Published: Sat, February 23, 2019
Research | By Wilma Wheeler

Photos From SpaceX’s 70th Launch of Lunar Lander for Israel

Photos From SpaceX’s 70th Launch of Lunar Lander for Israel

Lifting off at 8:45 p.m. EST Feb. 21 (01:45 GMT Feb. 22), 2019, from Cape Canaveral Air Force Station's Space Launch Complex 40, the Falcon 9 rocket lit up the night sky in Central Florida. The 1,290-pound (585-kilogram) spacecraft was built by Israeli nonprofit space venture SpaceIL and state-owned defense contractor Israel Aerospace Industries (IAI) with $100 million furnished nearly entirely by private donors.

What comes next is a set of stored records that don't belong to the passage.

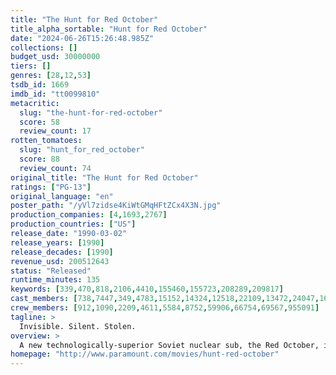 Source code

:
 ```yaml
---
title: "The Hunt for Red October"
title_alpha_sortable: "Hunt for Red October"
date: "2024-06-26T15:26:48.985Z"
collections: []
budget_usd: 30000000
tiers: []
genres: [28,12,53]
tsdb_id: 1669
imdb_id: "tt0099810"
metacritic:
  slug: "the-hunt-for-red-october"
  score: 58
  review_count: 17
rotten_tomatoes:
  slug: "hunt_for_red_october"
  score: 88
  review_count: 74
original_title: "The Hunt for Red October"
ratings: ["PG-13"]
original_language: "en"
poster_path: "/yVl7zidse4KiWtGMqHFtZCx4X3N.jpg"
production_companies: [4,1693,2767]
production_countries: ["US"]
release_date: "1990-03-02"
release_years: [1990]
release_decades: [1990]
revenue_usd: 200512643
status: "Released"
runtime_minutes: 135
keywords: [339,470,818,2106,4410,155460,155723,208289,209817]
cast_members: [738,7447,349,4783,15152,14324,12518,22109,13472,24047,1640,4004,17396,912,17874]
crew_members: [912,1090,2209,4611,5584,8752,59906,66754,69567,955091]
tagline: >
  Invisible. Silent. Stolen.
overview: >
  A new technologically-superior Soviet nuclear sub, the Red October, is heading for the U.S. coast under the command of Captain Marko Ramius. The American government thinks Ramius is planning to attack. A lone CIA analyst has a different idea: he thinks Ramius is planning to defect, but he has only a few hours to find him and prove it - because the entire Russian naval and air commands are trying to find him, too. The hunt is on!
homepage: "http://www.paramount.com/movies/hunt-red-october"
---
```


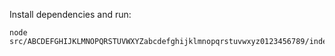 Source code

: Install dependencies and run:

```shell
node src/ABCDEFGHIJKLMNOPQRSTUVWXYZabcdefghijklmnopqrstuvwxyz0123456789/index.mjs
```
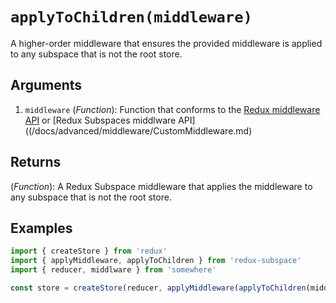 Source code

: # `applyToChildren(middleware)`

A higher-order middleware that ensures the provided middleware is applied to any subspace that is not the root store.

## Arguments

1. `middleware` (_Function_): Function that conforms to the [Redux middleware API](http://redux.js.org/docs/api/applyMiddleware.html#arguments) or [Redux Subspaces middlware API]((/docs/advanced/middleware/CustomMiddleware.md)

## Returns

(_Function_): A Redux Subspace middleware that applies the middleware to any subspace that is not the root store.

## Examples

```javascript
import { createStore } from 'redux'
import { applyMiddleware, applyToChildren } from 'redux-subspace'
import { reducer, middlware } from 'somewhere'

const store = createStore(reducer, applyMiddleware(applyToChildren(middlware)))
```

The lander, whose name is Hebrew for "Genesis", began a two month journey to the moon using its own propulsion.

The rocket's two other payloads were a telecommunications satellite for Indonesia and an experimental satellite for the US Air Force.

The robotic lander is the brainchild of SpaceIL, an Israeli non-profit and Google Lunar X Prize finalist.

"This is history in the making - and it's live!"

Beresheet can not fly directly to the moon, SpaceIL officials have said.

"The problem with that is, it doesn't allow us to choose the orbit completely", says Yonathan Winetraub, one of the founders of SpaceIL.

"This is the beginning of Israel's story in deep space. whether this succeeds or fails", SpaceIL president and billionaire high-tech developer Morris Kahn, who invested $US44 million of his own money into the Beresheet project, said.

Other partners are IAI, Israel's space agency its Ministry of Science and Technology.


Once deployed, the spacecraft will enter a gradually widening Earth orbit that will eventually bring the probe within the moon's gravitational pull, setting the stage for a series of additional maneuvers leading to an automated touchdown.

Americans are the only ones to have walked on the lunar surface, but have not been there since 1972.

Once Beresheet completes its lunar mission, Israel would join superpowers China, Russia, and the United States in landing a spacecraft on the moon. If the mission gets scrubbed because of wind, rain, or technical issues, SpaceX will have another chance tomorrow to try again.

Falcon 9 will drop off the lander at about 60,000km.

When it arrives, its landing gear must cushion the descent onto the lunar surface to prevent Beresheet from crashing. The spacecraft also carries a disc provided by the Arch Mission Foundation that is a compendium of human knowledge along with a time capsule containing Israeli cultural symbols and a Bible.

At a cost of $100 million, "this is the lowest-budget spacecraft to ever undertake such a mission". The spacecraft also has a scientific mission: to measure the moon's magnetic field as part of an experiment carried out in collaboration with the Weizmann Institute.

SpaceX - the Elon Musk-created firm - wants to make the first privately-built spacecraft to reach the moon.

SpaceX launched its first private moon landing mission on Thursday evening.